My initial thought was to try Mareep Mill, a variant of Mill that relied on Mareep LOT 75 to put your opponent’s Pokémon to sleep and then utilized Slumbering Forest to maintain the sleep condition. This mechanic allowed for the Mill player to buy themselves time to mill their opponent more gradually by slowing down the opponent’s ability to take Prizes. In theory, this bought time. Cinccino Mill wasn’t cutting it because Dragapult didn’t allow it enough time to reach a win condition and I rationalized that, because Mareep’s role was to slow down the Prize trade, it might be able to buy enough time against Dragapult to reach a deck-out. Boy, was I wrong…

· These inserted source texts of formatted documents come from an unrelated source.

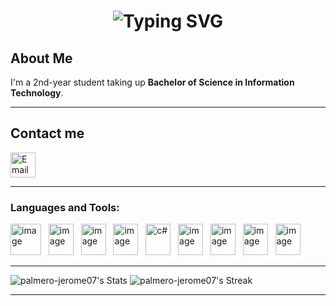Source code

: <!-- Profile Header with Animated Typing -->
<h1 align="center">
  <img src="https://readme-typing-svg.herokuapp.com?font=Fira+Code&size=28&pause=1000&color=66ffcc&center=true&vCenter=true&width=600&lines=Hey%2C+I'm+Jerome!;Aspiring+Full+Stack+Developer;Always+learning" alt="Typing SVG" />
</h1>


##  About Me
I'm a 2nd-year student taking up **Bachelor of Science in Information Technology**.  

---

## Contact me
  <a href="mailto:jeromepalmero07@gmail.com">
     <img width="40" height="40" alt="Email" src="https://github.com/user-attachments/assets/6cca1d8c-ad03-40e9-af14-14e15e27b8ac" />  
  </a>
  
---

<h3 align="left">Languages and Tools:</h3>
<img width="49" height="50" alt="image" src="https://github.com/user-attachments/assets/e93bef62-d4a9-421c-b295-1b1505a3e248" /> &nbsp;
<img width="40" height="50" alt="image" src="https://github.com/user-attachments/assets/612e7902-978a-4a9c-b2b4-67b711383ac4" /> &nbsp;
<img width="40" height="50" alt="image" src="https://github.com/user-attachments/assets/8c0ac915-c694-4082-97b4-84425d93ebf0" /> &nbsp;
<img width="40" height="50" alt="image" src="https://github.com/user-attachments/assets/a020736e-4c5e-433c-a444-c92b5c5df179" /> &nbsp;
<img width="40" height="50" alt="c#" src="https://github.com/user-attachments/assets/3304e9c5-c4c6-43b5-8b35-bc07e6107ccb" /> &nbsp;
<img width="40" height="50" alt="image" src="https://github.com/user-attachments/assets/8d820ee5-4487-4e47-8bf3-4b8145b7dfa5" /> &nbsp;
<img width="40" height="50" alt="image" src="https://github.com/user-attachments/assets/c6561eba-b8fe-4277-a98b-fb8d8432b4e9" /> &nbsp;
<img width="40" height="50" alt="image" src="https://github.com/user-attachments/assets/4e2adaeb-8811-4d87-a373-594ca866ce6d" /> &nbsp;
<img width="40" height="50" alt="image" src="https://github.com/user-attachments/assets/547766f7-a672-412b-970b-d27d681d5288" /> &nbsp;


<!--
---
<p align="left"> <img src="https://komarev.com/ghpvc/?username=palmero-jerome07&label=Profile%20views&color=0e75b6&style=flat" alt="smoj" /> </p> -->

---

![palmero-jerome07's Stats](https://github-readme-stats.vercel.app/api?username=palmero-jerome07&theme=dark&show_icons=true&hide_border=false&count_private=true)
![palmero-jerome07's Streak](https://github-readme-streak-stats.herokuapp.com/?user=palmero-jerome07&theme=dark&hide_border=false)

---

What I didn’t realize was that Mareep Mill’s engine in Magcargo CES was even more vulnerable to Dragapult. Magcargo allowed the Mill pilot to retrieve specific cards at will. However, it doesn’t build a powerful hand in the way Cinccino SSH does and that leaves it at a disadvantage in regard to recovery. When Dragapult Knocks Out a Cinccino, Cinccino Mill usually has more Cinccinos and a strong hand in order to recover from the knockout. The knockout slows down Cinccino Mill, but it doesn’t cripple it. Contrary to Cinccino, when a Magcargo gets Knocked Out the Mill pilot is severely crippled and loses their primary method of getting the cards they need. Zacian V still draws cards, but those cards cannot be used until the next turn. Not having immediate access to cards leaves the Mill player vulnerable and can allow for the Dragapult player to take an even more convincing lead. In addition to this, Mareep only has 50 HP, which means that it’s an easy Prize for Dragapult and therefore a liability in regard to the Prize trade. Considering the fact that Dragapult could both cripple the draw engine and the sleep support in one attack, I deemed it an near-unwinnable matchup.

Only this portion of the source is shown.